Borat star busted for new mockumentary stunt in Italy
Last Updated: Friday, September 26, 2008 | 10:29 PM ET
CBC News
Sacha Baron Cohen, at left in character as Bruno, stormed a fashion show catwalk in Milan on Friday. A model continues walking, at right, while an official chases after the British comic actor. (Filippo Monteforte/AFP/Getty Images) Outrageous comic actor Sacha Baron Cohen found himself in hot water again on Friday, after storming onto the catwalk at a fashion show in Milan.
Cohen, in costume and in character as usual, leaped onto the runway during Spanish designer Agatha Ruiz De La Prada's show in Milan and strutted around before security chased, captured and turned him over to police, reported Italy's ANSA news agency.
The Cambridge University-educated star was detained at a police station for about half an hour, during which someone fetched his passport to vouch for him. He was released without charge.
The British star is filming a new movie based on another of his over-the-top characters: Austrian fashion reporter Bruno. The mockumentary Bruno: Delicious Journeys Through America for the Purpose of Making Heterosexual Males Visibly Uncomfortable in the Presence of a Gay Foreigner in a Mesh T-Shirt is slated to hit theatres in May 2009.
Fashionistas wary after earlier stunt
Fashion houses were put on alert this week after Cohen and his camera crew snuck by security into the backstage area of Italian label Iceberg before its show on Wednesday. His crew started filming a black-clad actor who began screaming and throwing himself at the clothing racks, footage of which was later broadcast on Italian television.
On Thursday, security guards were apparently successful at blocking Cohen and his crew from entering the Dsquared fashion show of Toronto-born, Milan-based fashion designers and twin brothers Dean and Dan Caten.

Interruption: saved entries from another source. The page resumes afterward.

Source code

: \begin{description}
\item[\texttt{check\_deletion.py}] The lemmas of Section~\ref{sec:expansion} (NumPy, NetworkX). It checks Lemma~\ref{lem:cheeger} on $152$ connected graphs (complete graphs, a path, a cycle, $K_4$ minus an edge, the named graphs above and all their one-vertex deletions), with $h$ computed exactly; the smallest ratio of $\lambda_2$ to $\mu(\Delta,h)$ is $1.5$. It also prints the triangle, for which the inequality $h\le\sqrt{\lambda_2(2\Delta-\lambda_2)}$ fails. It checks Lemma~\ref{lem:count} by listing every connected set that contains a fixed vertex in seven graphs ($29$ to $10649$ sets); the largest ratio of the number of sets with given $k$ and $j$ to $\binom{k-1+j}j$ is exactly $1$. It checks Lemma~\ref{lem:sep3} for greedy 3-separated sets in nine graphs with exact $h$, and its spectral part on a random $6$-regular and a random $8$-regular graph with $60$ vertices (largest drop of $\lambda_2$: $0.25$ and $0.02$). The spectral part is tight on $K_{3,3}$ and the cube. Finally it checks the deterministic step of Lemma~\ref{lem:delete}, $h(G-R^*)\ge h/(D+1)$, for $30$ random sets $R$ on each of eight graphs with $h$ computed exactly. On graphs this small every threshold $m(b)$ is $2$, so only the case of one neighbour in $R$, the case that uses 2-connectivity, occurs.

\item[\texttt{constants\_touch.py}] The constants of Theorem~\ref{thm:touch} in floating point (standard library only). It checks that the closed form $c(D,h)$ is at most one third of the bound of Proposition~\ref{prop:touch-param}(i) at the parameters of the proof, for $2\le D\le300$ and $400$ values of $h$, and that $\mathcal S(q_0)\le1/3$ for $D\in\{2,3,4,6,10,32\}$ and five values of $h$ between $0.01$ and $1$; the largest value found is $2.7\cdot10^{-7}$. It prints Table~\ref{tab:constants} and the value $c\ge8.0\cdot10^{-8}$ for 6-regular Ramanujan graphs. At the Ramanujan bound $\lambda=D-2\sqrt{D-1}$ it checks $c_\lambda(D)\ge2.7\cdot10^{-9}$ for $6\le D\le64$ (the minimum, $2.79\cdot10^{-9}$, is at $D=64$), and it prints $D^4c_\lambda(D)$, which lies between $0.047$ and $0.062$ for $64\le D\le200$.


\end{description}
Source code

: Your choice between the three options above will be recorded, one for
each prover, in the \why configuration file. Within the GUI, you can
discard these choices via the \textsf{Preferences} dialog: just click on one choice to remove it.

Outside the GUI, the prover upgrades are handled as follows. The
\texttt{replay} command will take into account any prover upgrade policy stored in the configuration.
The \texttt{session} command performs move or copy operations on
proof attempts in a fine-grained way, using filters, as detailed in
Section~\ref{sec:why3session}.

In December, Cohen told the U.K.'s Daily Telegraph newspaper that he was retiring his previous characters Ali G (the dim-witted hip hop interviewer) and Borat (the uncouth reporter from Kazakhstan). Because they have become too well-known, he was increasingly unable to dupe new interviewees, said Cohen, who is now based in Los Angeles with actress Isla Fisher and their daughter.
Famed for outlandish interviews
Cohen rose to fame with the former hit cable TV program Da Ali G Show, which showed him conducting interviews — in the guise of his outrageous characters — with unsuspecting subjects, including famous faces like Newt Gingrich and Donald Trump.
His characters usually offered up offensive comments or questions that either left the interviewees squirming or provoked them to make eye-opening, moronic or silly statements of their own.
His 2006 mockumentary Borat: Cultural Learnings of America for Make Benefit Glorious Nation of Kazakhstan became a cult hit, despite sparking lawsuits from some of his embarrassed interviewees. He has also battled with real Kazakhstan officials, who object to Cohen's ridiculous, anti-Semitic, misogynistic, homophobic Kazakh character.
During filming of Borat in 2005, organizers of a Virginia rodeo said Cohen nearly provoked a riot with his appearance, in which the actor made subversive comments about the U.S. involvement in the Iraq War and sang a mangled version of the Star Spangled Banner.
His other film credits include Madagascar, Talladega Nights: The Ballad of Ricky Bobby and Sweeney Todd: The Demon Barber of Fleet Street.